Here is the paper link - https://doi.org/10.1016/j.molcel.2021.08.008

They did a lot of hard work to get there! A few years we synthesized some prokaryotic argonaute proteins for their lab. Bet they were considering them as an alternative to CRISPR proteins. Excited to use CasMINI in some bacterial systems, Cas9/Cpf1 are kinda annoying to synthesize.


And thats why I love HN, some topic with notation I have no idea about but I my ADHD will solve that for sure. Thanks for providing the entrypoint!


An important detail left out from the short article is that CasMINI was evaluated for base editing as well. I personally would hesitate taking something that cuts my DNA unless I really really need to and close to dying, but I might accept the risks of base editing if it gives me significant health benefits.


I am surprised by your comment. We have much better techniques for understanding off-target issues with DSB-inducing gene editors. I'm certain the tox package $NTLA put together to support NTLA-2001 looked into this non-clinically very, very closely.

From my vantage point, $BEAM does not have the analytical tools to actually know where edits are occurring in an entire genome-context. Maybe RCA-type ideas, or super deep NGS, but I haven't seen robust and convincing off-target analysis yet.


I don't have enough biological knowledge to understand the potential off-target effects of current base editing technology at $BEAM, and I accept your opinion that it's not yet ready for production, but in general what I love about base editing is that there are billions of people living as control / experiment groups, so as long as the off-target effects can be understood and minimized (hopefully in a few years), I don't have to worry too much about the main effect too much.


How long will the humanity last, when near anyone will be able to engineer a new virus.


At that point near anyone will also be able to engineer antibodies against it.


Nice. I read about these cool new systems all the time, but have to end up waiting for some reagent company to start producing them after they resolve all the IP stuff. A lot of commercial and academic labs don't have access to the facilities/resources needed to produce the enzymes.


What are small public companies working on this?
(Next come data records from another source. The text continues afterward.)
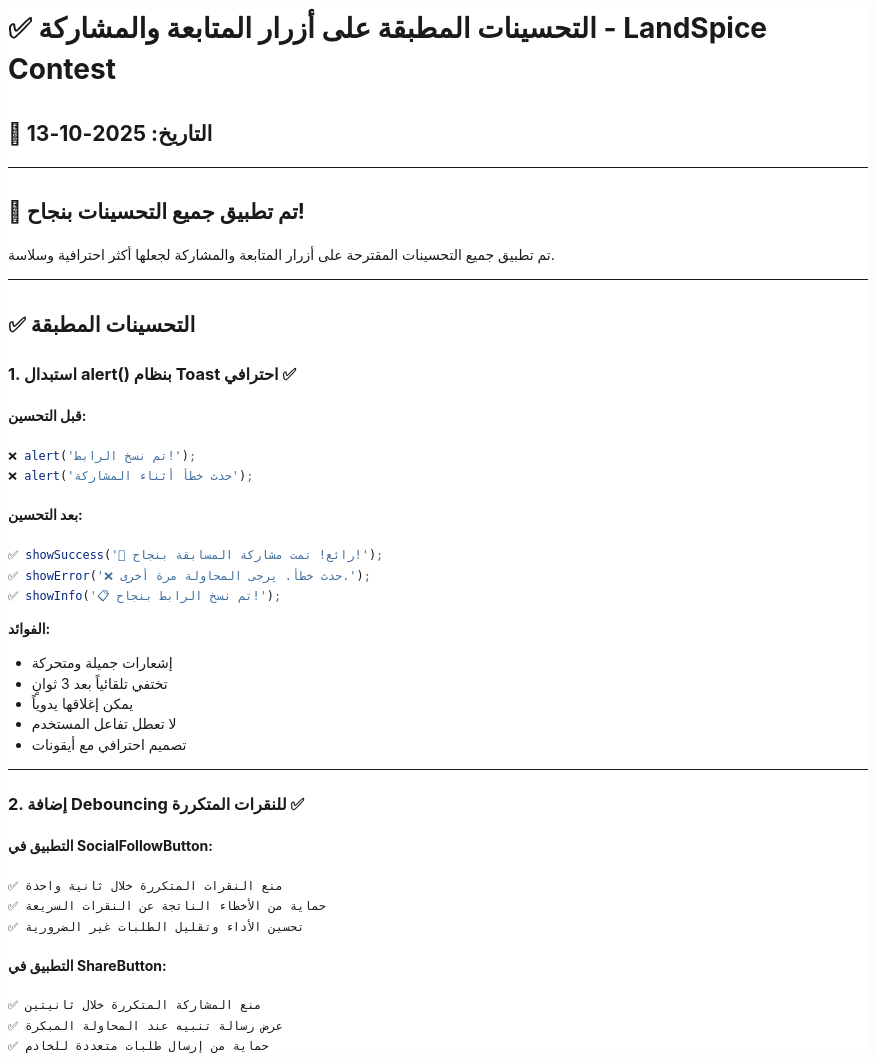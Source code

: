 # ✅ التحسينات المطبقة على أزرار المتابعة والمشاركة - LandSpice Contest

## 📅 التاريخ: 2025-10-13

---

## 🎉 تم تطبيق جميع التحسينات بنجاح!

تم تطبيق جميع التحسينات المقترحة على أزرار المتابعة والمشاركة لجعلها أكثر احترافية وسلاسة.

---

## ✅ التحسينات المطبقة

### 1. **استبدال alert() بنظام Toast احترافي** ✅

#### قبل التحسين:
```typescript
❌ alert('تم نسخ الرابط!');
❌ alert('حدث خطأ أثناء المشاركة');
```

#### بعد التحسين:
```typescript
✅ showSuccess('🎉 رائع! تمت مشاركة المسابقة بنجاح!');
✅ showError('❌ حدث خطأ. يرجى المحاولة مرة أخرى.');
✅ showInfo('📋 تم نسخ الرابط بنجاح!');
```

**الفوائد:**
- إشعارات جميلة ومتحركة
- تختفي تلقائياً بعد 3 ثوانٍ
- يمكن إغلاقها يدوياً
- لا تعطل تفاعل المستخدم
- تصميم احترافي مع أيقونات

---

### 2. **إضافة Debouncing للنقرات المتكررة** ✅

#### التطبيق في SocialFollowButton:
```typescript
✅ منع النقرات المتكررة خلال ثانية واحدة
✅ حماية من الأخطاء الناتجة عن النقرات السريعة
✅ تحسين الأداء وتقليل الطلبات غير الضرورية
```

#### التطبيق في ShareButton:
```typescript
✅ منع المشاركة المتكررة خلال ثانيتين
✅ عرض رسالة تنبيه عند المحاولة المبكرة
✅ حماية من إرسال طلبات متعددة للخادم
```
As this is a very new publication, it looks like it hasn't been licensed/spun-out to an industry partner yet. If I were a betting person, I'd go with one of the gene editing companies on the west coast. Maybe $CRBU?


My question: is it available for hobbyists?


If you have money usually you can just buy these things.

At the start of COVID, for example, I had access to COVID tests before most of the market (at a huge premium) via work. They really did not care who bought it. At worst create some paper company and start asking questions.


>“At first, this system did not work at all for a year,” Xu >said. “But after iterations of bioengineering, ...

Doesn't sound very "engineering" yet if they had to use try and error for over a year.


I'm sure it was informed trial and error.

Unfortunately, things in biology tend to fail silently and without log entries.


0 to 1 creation is still engineering even if involves testing and measurement closer to the scientific method.

Trial and error are cornerstones of engineering regardless.


To add to this, trial and error is the cornerstone of how we acquire any scientific knowledge.